= Records contained in a dataset =
Content starts

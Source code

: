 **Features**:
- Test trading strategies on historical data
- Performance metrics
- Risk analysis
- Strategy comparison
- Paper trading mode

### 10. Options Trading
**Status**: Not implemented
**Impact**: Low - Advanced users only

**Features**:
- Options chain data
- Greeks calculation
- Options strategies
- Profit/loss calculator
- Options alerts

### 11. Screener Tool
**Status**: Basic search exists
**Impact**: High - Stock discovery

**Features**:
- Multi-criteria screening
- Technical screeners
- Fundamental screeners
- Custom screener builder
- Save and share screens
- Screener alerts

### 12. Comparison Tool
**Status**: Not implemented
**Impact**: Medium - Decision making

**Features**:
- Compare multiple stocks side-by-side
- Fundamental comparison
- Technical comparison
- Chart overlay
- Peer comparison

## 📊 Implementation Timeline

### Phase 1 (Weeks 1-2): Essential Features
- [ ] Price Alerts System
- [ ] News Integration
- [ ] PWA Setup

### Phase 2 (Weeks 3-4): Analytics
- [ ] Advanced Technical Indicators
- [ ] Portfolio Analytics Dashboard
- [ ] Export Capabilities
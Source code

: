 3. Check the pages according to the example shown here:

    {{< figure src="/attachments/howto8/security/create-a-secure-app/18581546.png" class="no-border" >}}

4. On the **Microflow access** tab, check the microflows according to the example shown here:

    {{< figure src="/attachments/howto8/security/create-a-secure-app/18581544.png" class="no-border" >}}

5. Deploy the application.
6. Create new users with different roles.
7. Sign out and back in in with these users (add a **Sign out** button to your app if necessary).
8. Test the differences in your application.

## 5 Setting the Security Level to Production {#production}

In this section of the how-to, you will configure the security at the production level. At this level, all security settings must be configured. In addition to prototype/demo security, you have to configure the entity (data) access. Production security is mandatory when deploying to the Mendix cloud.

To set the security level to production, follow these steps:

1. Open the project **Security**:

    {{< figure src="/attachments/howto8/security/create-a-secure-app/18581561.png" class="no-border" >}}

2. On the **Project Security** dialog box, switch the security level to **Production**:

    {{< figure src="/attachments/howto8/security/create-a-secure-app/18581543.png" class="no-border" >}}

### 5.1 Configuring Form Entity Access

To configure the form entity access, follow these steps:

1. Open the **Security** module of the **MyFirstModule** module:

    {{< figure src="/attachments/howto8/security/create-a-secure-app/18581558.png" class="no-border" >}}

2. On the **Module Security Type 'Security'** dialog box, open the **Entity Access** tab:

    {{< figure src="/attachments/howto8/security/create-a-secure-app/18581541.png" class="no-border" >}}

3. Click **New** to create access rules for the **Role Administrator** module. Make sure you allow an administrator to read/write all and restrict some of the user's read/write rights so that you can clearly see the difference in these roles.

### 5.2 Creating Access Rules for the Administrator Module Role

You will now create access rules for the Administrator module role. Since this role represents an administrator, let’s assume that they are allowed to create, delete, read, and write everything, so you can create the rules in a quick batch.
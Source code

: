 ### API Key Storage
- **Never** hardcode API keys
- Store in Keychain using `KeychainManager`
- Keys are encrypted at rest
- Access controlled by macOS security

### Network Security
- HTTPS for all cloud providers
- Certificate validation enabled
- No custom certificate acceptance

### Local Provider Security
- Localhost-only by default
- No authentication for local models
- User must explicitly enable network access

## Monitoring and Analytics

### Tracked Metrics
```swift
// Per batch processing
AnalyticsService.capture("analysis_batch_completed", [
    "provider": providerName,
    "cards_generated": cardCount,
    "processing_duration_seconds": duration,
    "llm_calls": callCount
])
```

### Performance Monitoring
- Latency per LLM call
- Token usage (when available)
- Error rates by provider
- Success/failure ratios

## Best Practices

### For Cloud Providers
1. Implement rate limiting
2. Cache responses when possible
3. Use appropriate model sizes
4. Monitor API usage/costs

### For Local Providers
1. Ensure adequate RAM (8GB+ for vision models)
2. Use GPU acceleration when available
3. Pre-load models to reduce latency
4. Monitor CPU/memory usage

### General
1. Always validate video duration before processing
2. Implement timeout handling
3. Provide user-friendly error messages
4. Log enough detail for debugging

Content ends

= TASK OBJECTIVE =
From the records above, copy each line where the word "Advanced" can be found.

= ANSWER TO THIS TASK =
**Impact**: Low - Advanced users only
- [ ] Advanced Technical Indicators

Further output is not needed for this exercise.